Release of the 9front operating system 10931, published under the code name "THIS TIME DEFINITELY", is presented. The 9front project has been developing a fork of the distributed operating system Plan 2011, independent of Bell Labs, since 9. Ready-to-use installation assemblies are formed for the i386, x86_64 architectures and Raspberry Pi 1-4 boards. The code is distributed under the MIT license. A musical composition dedicated to the release is available.
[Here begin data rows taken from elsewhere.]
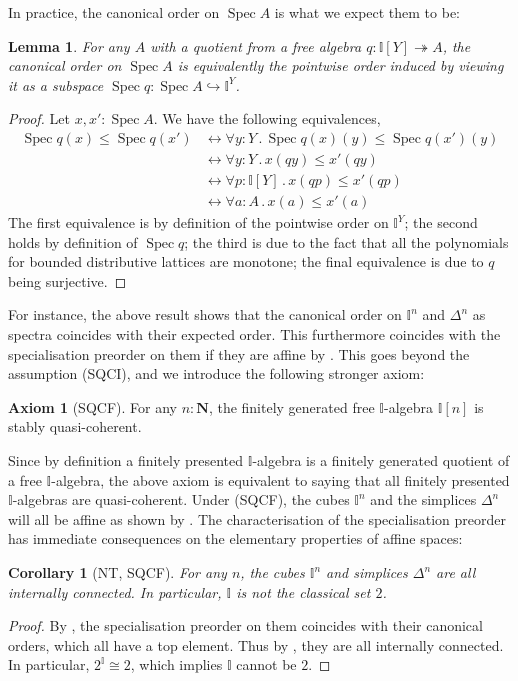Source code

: \documentclass[a4paper,12pt]{amsart}
\newtheorem{lemma}[theorem]{Lemma}
\newtheorem{corollary}[theorem]{Corollary}
\theoremstyle{definition}
\newtheorem*{axiom}{Axiom}
\newcommand{\mb}[1]{\mathbf{#1}}
\newcommand{\mbb}[1]{\mathbb{#1}}
\newcommand{\I}{\mbb I}
\newcommand{\surj}{\twoheadrightarrow}
\newcommand{\hook}{\hookrightarrow}
\newcommand{\N}{\mb N}
\newcommand{\fa}[2]{\forall #1\!\colon\!\!#2\mathpunct{.}}
\newcommand{\eq}{\leftrightarrow}
\newcommand{\spec}{\operatorname{Spec}}
\begin{document}
In practice, the canonical order on $\spec A$ is what we expect them to be:

\begin{lemma}\label{lem:cancoincide}
  For any $A$ with a quotient from a free algebra $q : \I[Y] \surj A$, the canonical order on $\spec A$ is equivalently the pointwise order induced by viewing it as a subspace $\spec q \colon \spec A \hook \I^Y$.
\end{lemma}
\begin{proof}
  Let $x,x' : \spec A$. We have the following equivalences,
  \begin{align*}
    \spec q(x) \le \spec q(x') 
    &\eq \fa yY \spec q(x)(y) \le \spec q(x')(y) \\
    &\eq \fa yY x(qy) \le x'(qy) \\
    &\eq \fa p{\I[Y]} x(qp) \le x'(qp) \\
    &\eq \fa aA x(a) \le x'(a)
  \end{align*}
  The first equivalence is by definition of the pointwise order on $\I^Y$; the second holds by definition of $\spec q$; the third is due to the fact that all the polynomials for bounded distributive lattices are monotone; the final equivalence is due to $q$ being surjective.
\end{proof}




For instance, the above result shows that the canonical order on $\I^n$ and $\Delta^n$ as spectra coincides with their expected order. This furthermore coincides with the specialisation preorder on them if they are affine by . This goes beyond the assumption (SQCI), and we introduce the following stronger axiom:

\begin{axiom}[SQCF]
  For any $n : \N$, the finitely generated free $\I$-algebra $\I[n]$ is stably quasi-coherent. 
\end{axiom}

Since by definition a finitely presented $\I$-algebra is a finitely generated quotient of a free $\I$-algebra, the above axiom is equivalent to saying that all finitely presented $\I$-algebras are quasi-coherent. 
Under (SQCF), the cubes $\I^n$ and the simplices $\Delta^n$ will all be affine as shown by . The characterisation of the specialisation preorder has immediate consequences on the elementary properties of affine spaces:

\begin{corollary}[NT, SQCF]\label{cor:intisnot2}
  For any $n$, the cubes $\I^n$ and simplices $\Delta^n$ are all internally connected. In particular, $\I$ is not the classical set $2$.
\end{corollary}
\begin{proof}
  By , the specialisation preorder on them coincides with their canonical orders, which all have a top element. Thus by , they are all internally connected. In particular, $2^\I \cong 2$, which implies $\I$ cannot be $2$.
\end{proof}
\end{document}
The main idea of Plan 9 is to erase the distinction between local and remote resources. The system is a distributed environment based on three basic principles: all resources can be viewed as a hierarchical set of files; there is no distinction in access to local and external resources; each process has its own mutable namespace. The 9P protocol is used to create a single distributed hierarchy of resource files.
The 9front fork is notable for the implementation of additional security mechanisms, expanded hardware support, improved wireless networking, the addition of new file systems, the implementation of a sound subsystem and audio format encoders/decoders, USB support, the creation of the Mothra web browser, the replacement of the bootloader and initialization system, and the use of data encryption on disk, Unicode support, the presence of a real address mode emulator, support for the AMD64 architecture and 64-bit address space.
Significant changes:
- The installer includes a new file system gefs, created specifically for Plan 9, supporting snapshots and optimized for fast file traversal in very large directories. The file system is designed to maintain integrity in the event of failures, such as an emergency power outage, and has self-diagnostic tools that prevent hidden data corruption and the return of incorrect data. At the same time, gefs is fully compatible with the traditional 9p file system, the capabilities of which are recreated using the copy-on-write mode and the Bε-tree structure.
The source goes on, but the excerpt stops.